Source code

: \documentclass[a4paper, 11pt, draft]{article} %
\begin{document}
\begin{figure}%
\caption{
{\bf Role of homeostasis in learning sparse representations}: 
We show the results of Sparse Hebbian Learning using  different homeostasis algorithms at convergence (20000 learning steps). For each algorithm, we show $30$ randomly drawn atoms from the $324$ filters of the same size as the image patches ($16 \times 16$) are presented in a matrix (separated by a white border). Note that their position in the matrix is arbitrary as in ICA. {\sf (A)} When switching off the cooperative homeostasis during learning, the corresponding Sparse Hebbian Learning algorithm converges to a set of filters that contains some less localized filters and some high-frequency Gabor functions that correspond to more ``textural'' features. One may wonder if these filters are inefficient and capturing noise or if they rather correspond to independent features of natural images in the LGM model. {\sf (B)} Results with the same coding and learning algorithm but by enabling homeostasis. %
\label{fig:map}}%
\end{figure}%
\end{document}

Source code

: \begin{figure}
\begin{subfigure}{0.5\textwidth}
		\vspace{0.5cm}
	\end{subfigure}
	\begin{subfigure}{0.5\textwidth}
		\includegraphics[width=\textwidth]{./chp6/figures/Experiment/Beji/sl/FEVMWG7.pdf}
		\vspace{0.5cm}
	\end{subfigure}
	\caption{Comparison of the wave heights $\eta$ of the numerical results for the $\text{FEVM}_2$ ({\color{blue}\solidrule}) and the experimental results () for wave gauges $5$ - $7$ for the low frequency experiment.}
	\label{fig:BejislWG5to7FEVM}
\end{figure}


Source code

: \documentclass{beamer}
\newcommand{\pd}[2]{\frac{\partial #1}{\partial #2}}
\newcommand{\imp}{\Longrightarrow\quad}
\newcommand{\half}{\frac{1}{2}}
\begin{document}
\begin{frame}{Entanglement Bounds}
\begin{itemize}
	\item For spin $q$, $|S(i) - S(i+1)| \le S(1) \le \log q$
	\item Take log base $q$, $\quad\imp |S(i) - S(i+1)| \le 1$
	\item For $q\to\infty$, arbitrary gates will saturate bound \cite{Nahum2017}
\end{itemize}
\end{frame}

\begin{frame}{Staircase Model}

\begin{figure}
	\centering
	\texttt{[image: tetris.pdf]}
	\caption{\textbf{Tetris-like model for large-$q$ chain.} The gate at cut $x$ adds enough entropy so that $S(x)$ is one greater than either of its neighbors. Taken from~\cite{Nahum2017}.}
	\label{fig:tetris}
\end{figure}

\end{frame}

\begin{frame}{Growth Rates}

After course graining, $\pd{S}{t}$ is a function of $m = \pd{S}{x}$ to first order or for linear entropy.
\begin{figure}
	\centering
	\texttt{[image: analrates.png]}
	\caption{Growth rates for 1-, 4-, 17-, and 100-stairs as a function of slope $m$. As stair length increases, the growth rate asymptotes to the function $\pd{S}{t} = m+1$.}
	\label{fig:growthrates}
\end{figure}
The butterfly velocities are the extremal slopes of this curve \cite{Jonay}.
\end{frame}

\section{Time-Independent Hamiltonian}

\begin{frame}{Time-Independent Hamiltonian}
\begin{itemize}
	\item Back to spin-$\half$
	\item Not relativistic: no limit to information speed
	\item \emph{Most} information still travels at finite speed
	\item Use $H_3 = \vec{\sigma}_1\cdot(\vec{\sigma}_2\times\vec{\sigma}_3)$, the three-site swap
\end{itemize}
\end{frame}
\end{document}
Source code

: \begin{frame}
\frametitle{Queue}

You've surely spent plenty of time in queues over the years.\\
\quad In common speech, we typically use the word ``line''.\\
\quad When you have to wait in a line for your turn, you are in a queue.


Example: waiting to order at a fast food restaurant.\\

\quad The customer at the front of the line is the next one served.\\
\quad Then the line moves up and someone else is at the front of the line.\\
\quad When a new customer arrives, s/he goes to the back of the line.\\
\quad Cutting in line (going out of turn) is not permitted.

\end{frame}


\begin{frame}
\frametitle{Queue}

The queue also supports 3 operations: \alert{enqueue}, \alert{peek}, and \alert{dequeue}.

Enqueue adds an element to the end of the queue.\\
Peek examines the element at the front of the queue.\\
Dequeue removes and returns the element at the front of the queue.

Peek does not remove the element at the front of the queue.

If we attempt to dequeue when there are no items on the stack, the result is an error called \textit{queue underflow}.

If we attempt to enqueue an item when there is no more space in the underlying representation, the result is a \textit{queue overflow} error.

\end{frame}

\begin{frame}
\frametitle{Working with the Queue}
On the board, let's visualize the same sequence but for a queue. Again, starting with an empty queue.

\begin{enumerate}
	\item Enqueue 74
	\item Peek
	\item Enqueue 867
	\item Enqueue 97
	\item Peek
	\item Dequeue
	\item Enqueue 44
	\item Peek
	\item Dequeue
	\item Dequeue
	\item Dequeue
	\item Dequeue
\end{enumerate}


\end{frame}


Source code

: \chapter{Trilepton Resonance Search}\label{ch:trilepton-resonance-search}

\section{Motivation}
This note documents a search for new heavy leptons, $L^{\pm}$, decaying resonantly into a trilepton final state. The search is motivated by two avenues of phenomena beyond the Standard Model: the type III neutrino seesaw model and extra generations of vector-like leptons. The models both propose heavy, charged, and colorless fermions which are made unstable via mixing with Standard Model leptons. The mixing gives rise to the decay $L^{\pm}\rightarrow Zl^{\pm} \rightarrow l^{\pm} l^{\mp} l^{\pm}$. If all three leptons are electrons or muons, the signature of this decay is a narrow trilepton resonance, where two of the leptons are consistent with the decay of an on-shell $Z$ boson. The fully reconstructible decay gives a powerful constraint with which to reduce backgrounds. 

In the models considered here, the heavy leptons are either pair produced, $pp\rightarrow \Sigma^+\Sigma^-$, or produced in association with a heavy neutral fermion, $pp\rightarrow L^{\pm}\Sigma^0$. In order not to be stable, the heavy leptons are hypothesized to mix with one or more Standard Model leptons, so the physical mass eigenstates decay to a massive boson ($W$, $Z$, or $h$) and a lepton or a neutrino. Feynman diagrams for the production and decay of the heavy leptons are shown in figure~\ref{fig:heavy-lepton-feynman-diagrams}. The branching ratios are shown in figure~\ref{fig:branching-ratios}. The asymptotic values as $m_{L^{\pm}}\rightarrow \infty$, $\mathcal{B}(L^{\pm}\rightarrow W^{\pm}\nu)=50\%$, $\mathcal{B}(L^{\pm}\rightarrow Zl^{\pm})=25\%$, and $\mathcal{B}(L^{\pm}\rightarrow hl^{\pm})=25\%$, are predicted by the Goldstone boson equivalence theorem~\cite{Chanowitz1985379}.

**What you will do**: Repeat the material above in its entirety, exactly.

**Exercise result**:
Source code

: \documentclass[a4paper, 11pt, draft]{article} %
\begin{document}
\begin{figure}%
\caption{
{\bf Role of homeostasis in learning sparse representations}: 
We show the results of Sparse Hebbian Learning using  different homeostasis algorithms at convergence (20000 learning steps). For each algorithm, we show $30$ randomly drawn atoms from the $324$ filters of the same size as the image patches ($16 \times 16$) are presented in a matrix (separated by a white border). Note that their position in the matrix is arbitrary as in ICA. {\sf (A)} When switching off the cooperative homeostasis during learning, the corresponding Sparse Hebbian Learning algorithm converges to a set of filters that contains some less localized filters and some high-frequency Gabor functions that correspond to more ``textural'' features. One may wonder if these filters are inefficient and capturing noise or if they rather correspond to independent features of natural images in the LGM model. {\sf (B)} Results with the same coding and learning algorithm but by enabling homeostasis. %
\label{fig:map}}%
\end{figure}%
\end{document}

Source code

: \begin{figure}
\begin{subfigure}{0.5\textwidth}
		\vspace{0.5cm}
	\end{subfigure}
	\begin{subfigure}{0.5\textwidth}
		\includegraphics[width=\textwidth]{./chp6/figures/Experiment/Beji/sl/FEVMWG7.pdf}
		\vspace{0.5cm}
	\end{subfigure}
	\caption{Comparison of the wave heights $\eta$ of the numerical results for the $\text{FEVM}_2$ ({\color{blue}\solidrule}) and the experimental results () for wave gauges $5$ - $7$ for the low frequency experiment.}
	\label{fig:BejislWG5to7FEVM}
\end{figure}


Source code

: \documentclass{beamer}
\newcommand{\pd}[2]{\frac{\partial #1}{\partial #2}}
\newcommand{\imp}{\Longrightarrow\quad}
\newcommand{\half}{\frac{1}{2}}
\begin{document}
\begin{frame}{Entanglement Bounds}
\begin{itemize}
	\item For spin $q$, $|S(i) - S(i+1)| \le S(1) \le \log q$
	\item Take log base $q$, $\quad\imp |S(i) - S(i+1)| \le 1$
	\item For $q\to\infty$, arbitrary gates will saturate bound \cite{Nahum2017}
\end{itemize}
\end{frame}

\begin{frame}{Staircase Model}

\begin{figure}
	\centering
	\texttt{[image: tetris.pdf]}
	\caption{\textbf{Tetris-like model for large-$q$ chain.} The gate at cut $x$ adds enough entropy so that $S(x)$ is one greater than either of its neighbors. Taken from~\cite{Nahum2017}.}
	\label{fig:tetris}
\end{figure}

\end{frame}

\begin{frame}{Growth Rates}

After course graining, $\pd{S}{t}$ is a function of $m = \pd{S}{x}$ to first order or for linear entropy.
\begin{figure}
	\centering
	\texttt{[image: analrates.png]}
	\caption{Growth rates for 1-, 4-, 17-, and 100-stairs as a function of slope $m$. As stair length increases, the growth rate asymptotes to the function $\pd{S}{t} = m+1$.}
	\label{fig:growthrates}
\end{figure}
The butterfly velocities are the extremal slopes of this curve \cite{Jonay}.
\end{frame}

\section{Time-Independent Hamiltonian}

\begin{frame}{Time-Independent Hamiltonian}
\begin{itemize}
	\item Back to spin-$\half$
	\item Not relativistic: no limit to information speed
	\item \emph{Most} information still travels at finite speed
	\item Use $H_3 = \vec{\sigma}_1\cdot(\vec{\sigma}_2\times\vec{\sigma}_3)$, the three-site swap
\end{itemize}
\end{frame}
\end{document}
Source code

: \begin{frame}
\frametitle{Queue}

You've surely spent plenty of time in queues over the years.\\
\quad In common speech, we typically use the word ``line''.\\
\quad When you have to wait in a line for your turn, you are in a queue.


Example: waiting to order at a fast food restaurant.\\

\quad The customer at the front of the line is the next one served.\\
\quad Then the line moves up and someone else is at the front of the line.\\
\quad When a new customer arrives, s/he goes to the back of the line.\\
\quad Cutting in line (going out of turn) is not permitted.

\end{frame}


\begin{frame}
\frametitle{Queue}

The queue also supports 3 operations: \alert{enqueue}, \alert{peek}, and \alert{dequeue}.

Enqueue adds an element to the end of the queue.\\
Peek examines the element at the front of the queue.\\
Dequeue removes and returns the element at the front of the queue.

Peek does not remove the element at the front of the queue.

If we attempt to dequeue when there are no items on the stack, the result is an error called \textit{queue underflow}.

If we attempt to enqueue an item when there is no more space in the underlying representation, the result is a \textit{queue overflow} error.

\end{frame}

\begin{frame}
\frametitle{Working with the Queue}
On the board, let's visualize the same sequence but for a queue. Again, starting with an empty queue.

\begin{enumerate}
	\item Enqueue 74
	\item Peek
	\item Enqueue 867
	\item Enqueue 97
	\item Peek
	\item Dequeue
	\item Enqueue 44
	\item Peek
	\item Dequeue
	\item Dequeue
	\item Dequeue
	\item Dequeue
\end{enumerate}


\end{frame}


Source code

: \chapter{Trilepton Resonance Search}\label{ch:trilepton-resonance-search}

\section{Motivation}
This note documents a search for new heavy leptons, $L^{\pm}$, decaying resonantly into a trilepton final state. The search is motivated by two avenues of phenomena beyond the Standard Model: the type III neutrino seesaw model and extra generations of vector-like leptons. The models both propose heavy, charged, and colorless fermions which are made unstable via mixing with Standard Model leptons. The mixing gives rise to the decay $L^{\pm}\rightarrow Zl^{\pm} \rightarrow l^{\pm} l^{\mp} l^{\pm}$. If all three leptons are electrons or muons, the signature of this decay is a narrow trilepton resonance, where two of the leptons are consistent with the decay of an on-shell $Z$ boson. The fully reconstructible decay gives a powerful constraint with which to reduce backgrounds. 

In the models considered here, the heavy leptons are either pair produced, $pp\rightarrow \Sigma^+\Sigma^-$, or produced in association with a heavy neutral fermion, $pp\rightarrow L^{\pm}\Sigma^0$. In order not to be stable, the heavy leptons are hypothesized to mix with one or more Standard Model leptons, so the physical mass eigenstates decay to a massive boson ($W$, $Z$, or $h$) and a lepton or a neutrino. Feynman diagrams for the production and decay of the heavy leptons are shown in figure~\ref{fig:heavy-lepton-feynman-diagrams}. The branching ratios are shown in figure~\ref{fig:branching-ratios}. The asymptotic values as $m_{L^{\pm}}\rightarrow \infty$, $\mathcal{B}(L^{\pm}\rightarrow W^{\pm}\nu)=50\%$, $\mathcal{B}(L^{\pm}\rightarrow Zl^{\pm})=25\%$, and $\mathcal{B}(L^{\pm}\rightarrow hl^{\pm})=25\%$, are predicted by the Goldstone boson equivalence theorem~\cite{Chanowitz1985379}.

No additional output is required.